Porém, ao mesmo tempo, nenhuma família e nenhuma empresa possuem interesse individual em abolir o sistema de dinheiro fiduciário e substituí-lo por um sistema monetário natural. Os custos de curto prazo de tal transição seriam enormes. Sendo assim, podemos dizer que estamos em uma "armadilha da racionalidade", na qual as pessoas são motivadas a manter o atual sistema monetário fiduciário apesar de todas as suas desvantagens, e também porque a cultura já foi irremediavelmente transformada por mais de um século de acesso fácil ao crédito e ao dinheiro fiduciário.

Conclusão

Podemos aplicar a análise econômica para explicar transformações culturais, e um exemplo particularmente importante é o do dinheiro fiduciário. Ele possui um impacto crucial sobre nossa cultura. E isso é algo que não veríamos caso não adotássemos uma perspectiva histórica de longo prazo.

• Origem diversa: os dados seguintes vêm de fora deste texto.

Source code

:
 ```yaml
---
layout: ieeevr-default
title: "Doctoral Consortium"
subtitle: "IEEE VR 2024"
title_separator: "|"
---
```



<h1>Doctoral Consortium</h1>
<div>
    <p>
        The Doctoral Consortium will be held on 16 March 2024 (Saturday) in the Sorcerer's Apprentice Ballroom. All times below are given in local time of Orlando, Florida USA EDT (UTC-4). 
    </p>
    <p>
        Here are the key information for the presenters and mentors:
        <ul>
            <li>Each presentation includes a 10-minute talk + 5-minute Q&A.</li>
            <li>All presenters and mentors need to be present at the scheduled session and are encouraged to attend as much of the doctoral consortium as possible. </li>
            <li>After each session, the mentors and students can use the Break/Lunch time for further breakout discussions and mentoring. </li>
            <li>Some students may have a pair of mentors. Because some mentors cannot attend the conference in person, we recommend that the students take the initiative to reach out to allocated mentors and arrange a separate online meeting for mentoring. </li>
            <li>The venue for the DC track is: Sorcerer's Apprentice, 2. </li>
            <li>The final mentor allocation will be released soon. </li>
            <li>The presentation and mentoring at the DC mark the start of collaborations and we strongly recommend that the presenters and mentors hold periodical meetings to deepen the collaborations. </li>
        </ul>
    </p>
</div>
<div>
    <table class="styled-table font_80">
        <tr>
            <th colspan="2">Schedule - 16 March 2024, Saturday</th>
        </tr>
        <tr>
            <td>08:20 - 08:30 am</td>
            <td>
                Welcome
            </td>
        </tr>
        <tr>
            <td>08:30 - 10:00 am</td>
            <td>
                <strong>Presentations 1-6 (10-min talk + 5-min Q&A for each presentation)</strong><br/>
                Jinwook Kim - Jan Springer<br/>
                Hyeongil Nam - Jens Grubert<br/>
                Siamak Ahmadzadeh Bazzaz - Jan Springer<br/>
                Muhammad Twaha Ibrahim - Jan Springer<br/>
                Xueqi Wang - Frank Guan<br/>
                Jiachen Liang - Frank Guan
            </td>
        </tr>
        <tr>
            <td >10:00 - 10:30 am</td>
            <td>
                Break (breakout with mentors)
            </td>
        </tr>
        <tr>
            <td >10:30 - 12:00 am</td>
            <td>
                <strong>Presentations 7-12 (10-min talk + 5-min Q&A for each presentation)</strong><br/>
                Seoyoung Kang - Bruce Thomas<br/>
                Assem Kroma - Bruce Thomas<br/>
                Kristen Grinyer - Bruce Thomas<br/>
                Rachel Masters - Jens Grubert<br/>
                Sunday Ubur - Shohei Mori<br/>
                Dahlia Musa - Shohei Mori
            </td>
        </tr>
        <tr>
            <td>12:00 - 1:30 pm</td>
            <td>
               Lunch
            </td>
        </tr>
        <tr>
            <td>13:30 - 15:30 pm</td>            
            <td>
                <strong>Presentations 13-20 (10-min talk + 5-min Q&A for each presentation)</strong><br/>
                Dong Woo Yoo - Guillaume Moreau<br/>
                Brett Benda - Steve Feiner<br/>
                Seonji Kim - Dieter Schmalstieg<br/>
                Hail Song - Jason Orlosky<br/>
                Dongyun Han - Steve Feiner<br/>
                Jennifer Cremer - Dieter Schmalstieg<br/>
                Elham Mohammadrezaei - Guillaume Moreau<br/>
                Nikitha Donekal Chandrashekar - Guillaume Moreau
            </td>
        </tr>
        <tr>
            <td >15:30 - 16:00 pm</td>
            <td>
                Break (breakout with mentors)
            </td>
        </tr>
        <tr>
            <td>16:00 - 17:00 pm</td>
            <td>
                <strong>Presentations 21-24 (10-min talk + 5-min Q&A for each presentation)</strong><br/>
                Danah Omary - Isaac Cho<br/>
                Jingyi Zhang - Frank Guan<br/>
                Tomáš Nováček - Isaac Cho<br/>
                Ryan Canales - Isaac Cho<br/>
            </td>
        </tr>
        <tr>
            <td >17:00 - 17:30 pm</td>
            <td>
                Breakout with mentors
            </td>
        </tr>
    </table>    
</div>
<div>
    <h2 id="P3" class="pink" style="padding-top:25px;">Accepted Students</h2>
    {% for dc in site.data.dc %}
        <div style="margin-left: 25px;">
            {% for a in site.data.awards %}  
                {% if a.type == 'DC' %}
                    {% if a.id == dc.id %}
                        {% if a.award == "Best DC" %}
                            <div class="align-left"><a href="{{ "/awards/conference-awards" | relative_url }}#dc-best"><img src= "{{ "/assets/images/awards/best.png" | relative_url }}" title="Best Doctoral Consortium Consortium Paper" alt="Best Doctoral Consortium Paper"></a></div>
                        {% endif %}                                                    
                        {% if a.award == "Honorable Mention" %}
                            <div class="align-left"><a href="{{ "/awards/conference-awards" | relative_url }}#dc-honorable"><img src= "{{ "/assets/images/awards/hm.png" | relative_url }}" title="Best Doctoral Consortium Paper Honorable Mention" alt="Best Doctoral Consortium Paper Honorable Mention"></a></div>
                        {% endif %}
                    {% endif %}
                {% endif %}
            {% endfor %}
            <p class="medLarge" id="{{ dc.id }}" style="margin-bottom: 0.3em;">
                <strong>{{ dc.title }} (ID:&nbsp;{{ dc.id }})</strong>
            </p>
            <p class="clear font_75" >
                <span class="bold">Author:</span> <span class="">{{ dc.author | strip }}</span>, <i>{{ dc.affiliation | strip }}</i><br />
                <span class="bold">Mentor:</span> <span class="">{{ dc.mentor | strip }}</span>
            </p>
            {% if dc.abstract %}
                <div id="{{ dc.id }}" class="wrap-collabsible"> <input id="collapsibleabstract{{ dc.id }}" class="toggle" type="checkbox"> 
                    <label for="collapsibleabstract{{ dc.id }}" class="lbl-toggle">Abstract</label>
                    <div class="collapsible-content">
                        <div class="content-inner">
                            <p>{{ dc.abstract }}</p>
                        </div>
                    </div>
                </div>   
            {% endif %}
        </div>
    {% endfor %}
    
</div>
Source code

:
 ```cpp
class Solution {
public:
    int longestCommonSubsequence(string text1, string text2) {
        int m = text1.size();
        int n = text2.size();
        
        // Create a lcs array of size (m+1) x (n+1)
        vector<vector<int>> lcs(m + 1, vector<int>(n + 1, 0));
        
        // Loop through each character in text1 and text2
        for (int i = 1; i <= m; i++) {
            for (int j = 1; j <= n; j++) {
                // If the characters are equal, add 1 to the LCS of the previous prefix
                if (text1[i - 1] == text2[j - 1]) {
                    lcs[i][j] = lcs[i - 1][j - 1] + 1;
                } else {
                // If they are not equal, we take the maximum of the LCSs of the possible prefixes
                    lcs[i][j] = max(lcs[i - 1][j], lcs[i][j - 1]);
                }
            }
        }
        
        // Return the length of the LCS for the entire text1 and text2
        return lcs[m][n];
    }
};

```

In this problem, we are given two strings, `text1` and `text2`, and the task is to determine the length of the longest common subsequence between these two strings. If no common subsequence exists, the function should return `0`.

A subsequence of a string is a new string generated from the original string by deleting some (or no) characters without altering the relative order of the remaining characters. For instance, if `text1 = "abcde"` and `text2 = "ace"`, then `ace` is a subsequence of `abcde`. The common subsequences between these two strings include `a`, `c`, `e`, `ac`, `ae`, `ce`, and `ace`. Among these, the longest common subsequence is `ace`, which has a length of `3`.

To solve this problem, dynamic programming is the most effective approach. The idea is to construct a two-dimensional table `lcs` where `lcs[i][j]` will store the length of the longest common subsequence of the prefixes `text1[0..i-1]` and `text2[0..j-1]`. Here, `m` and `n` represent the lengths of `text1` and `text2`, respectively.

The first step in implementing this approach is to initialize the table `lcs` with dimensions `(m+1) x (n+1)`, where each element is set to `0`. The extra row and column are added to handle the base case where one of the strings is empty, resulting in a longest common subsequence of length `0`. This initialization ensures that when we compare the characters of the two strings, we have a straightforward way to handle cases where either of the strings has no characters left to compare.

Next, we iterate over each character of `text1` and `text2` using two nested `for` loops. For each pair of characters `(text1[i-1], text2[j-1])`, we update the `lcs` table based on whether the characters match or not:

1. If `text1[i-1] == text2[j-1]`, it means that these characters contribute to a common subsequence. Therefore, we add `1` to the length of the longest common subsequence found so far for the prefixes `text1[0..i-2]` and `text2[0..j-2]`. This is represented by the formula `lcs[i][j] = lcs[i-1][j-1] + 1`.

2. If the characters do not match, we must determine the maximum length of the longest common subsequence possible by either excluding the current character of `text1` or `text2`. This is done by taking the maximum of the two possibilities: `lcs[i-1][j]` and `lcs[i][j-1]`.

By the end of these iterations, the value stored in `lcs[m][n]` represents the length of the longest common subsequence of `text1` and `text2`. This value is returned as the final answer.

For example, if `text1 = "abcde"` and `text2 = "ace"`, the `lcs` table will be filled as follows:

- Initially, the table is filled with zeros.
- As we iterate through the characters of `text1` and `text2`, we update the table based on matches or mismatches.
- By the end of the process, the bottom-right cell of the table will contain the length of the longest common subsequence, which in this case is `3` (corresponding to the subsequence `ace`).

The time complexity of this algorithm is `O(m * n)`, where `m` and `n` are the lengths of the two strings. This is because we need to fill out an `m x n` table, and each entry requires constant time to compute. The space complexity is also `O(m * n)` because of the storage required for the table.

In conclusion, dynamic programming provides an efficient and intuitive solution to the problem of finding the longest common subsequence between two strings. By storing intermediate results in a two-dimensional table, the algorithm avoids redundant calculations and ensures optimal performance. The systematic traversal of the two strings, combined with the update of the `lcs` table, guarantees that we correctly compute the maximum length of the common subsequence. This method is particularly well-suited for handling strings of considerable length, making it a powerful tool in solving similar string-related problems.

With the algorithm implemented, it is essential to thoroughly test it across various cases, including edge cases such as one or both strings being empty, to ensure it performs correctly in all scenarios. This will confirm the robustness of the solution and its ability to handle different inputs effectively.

É claro que há vários outros fatores que também influenciam, mas o dinheiro fiduciário é um fator crucial, e o atual sistema é perpetuado pelo fato de que todos têm muito a perder no curto prazo caso ele seja substituído. No que mais, considerando que nossa cultura moderna foi profundamente moldada pelos sistemas monetários fiduciários, aboli-lo ou simplesmente alterá-lo iria contra as próprias fundações culturais de nossa atual sociedade.

Não obstante os vários custos de curto prazo, ainda assim deveríamos ousar em alterar tal sistema. Em última instância, é uma questão de coragem, percepção e vontade.